Task goal =>
Work through the data and report how many lines include the string "pada", giving the number alone.

Excerpted data =>
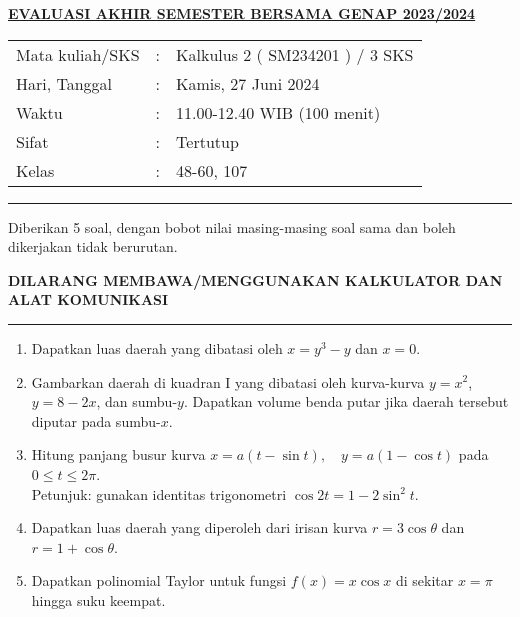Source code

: \documentclass[11pt,openany,a4paper]{article}
\begin{document}
    \newpage

    \pagestyle{problems}

    \begin{center}
	{\underline{\textbf{\MakeUppercase{Evaluasi Akhir Semester Bersama Genap 2023/2024}}}}
    \end{center}

    \begin{center}
	\begin{tabular}{lcl}
		Mata kuliah/SKS & : & Kalkulus 2 ( SM234201 ) / 3 SKS\\
		Hari, Tanggal & : & Kamis, 27 Juni 2024\\
		Waktu & : & 11.00-12.40 WIB (100 menit)\\
		Sifat & : & Tertutup\\
		Kelas & : & 48-60, 107
	\end{tabular}
    \end{center}
	
    \noindent\rule{\textwidth}{2.pt}
	
    \setlength{\parindent}{5pt}
    \par Diberikan 5 soal, dengan bobot nilai masing-masing soal sama dan boleh dikerjakan tidak berurutan.
    \setlength{\parindent}{5pt}
    \setlength{\parindent}{5pt}
    {\small
    \par \textbf{\MakeUppercase{Dilarang membawa/menggunakan kalkulator dan alat komunikasi}}
    }
    \par {}
	
    \noindent\rule{\textwidth}{2.pt}
	
\begin{enumerate}
    \item Dapatkan luas daerah yang dibatasi oleh \( x = y^3 - y \) dan \( x = 0 \).

    \item Gambarkan daerah di kuadran I yang dibatasi oleh kurva-kurva \( y = x^2 \), \( y = 8 - 2x \), dan sumbu-\( y \). 
    Dapatkan volume benda putar jika daerah tersebut diputar pada sumbu-\( x \).

    \item Hitung panjang busur kurva 
    $
        x = a(t - \sin t), \quad y = a(1 - \cos t)
    $
    pada \( 0 \leq t \leq 2\pi \).\\
    Petunjuk: gunakan identitas trigonometri \( \cos 2t = 1 - 2\sin^2 t \).

    \item Dapatkan luas daerah yang diperoleh dari irisan kurva \( r = 3\cos \theta \) dan \( r = 1 + \cos \theta \).

    \item Dapatkan polinomial Taylor untuk fungsi \( f(x) = x \cos x \) di sekitar \( x = \pi \) hingga suku keempat.
\end{enumerate}
	
\end{document}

Answer area =>
2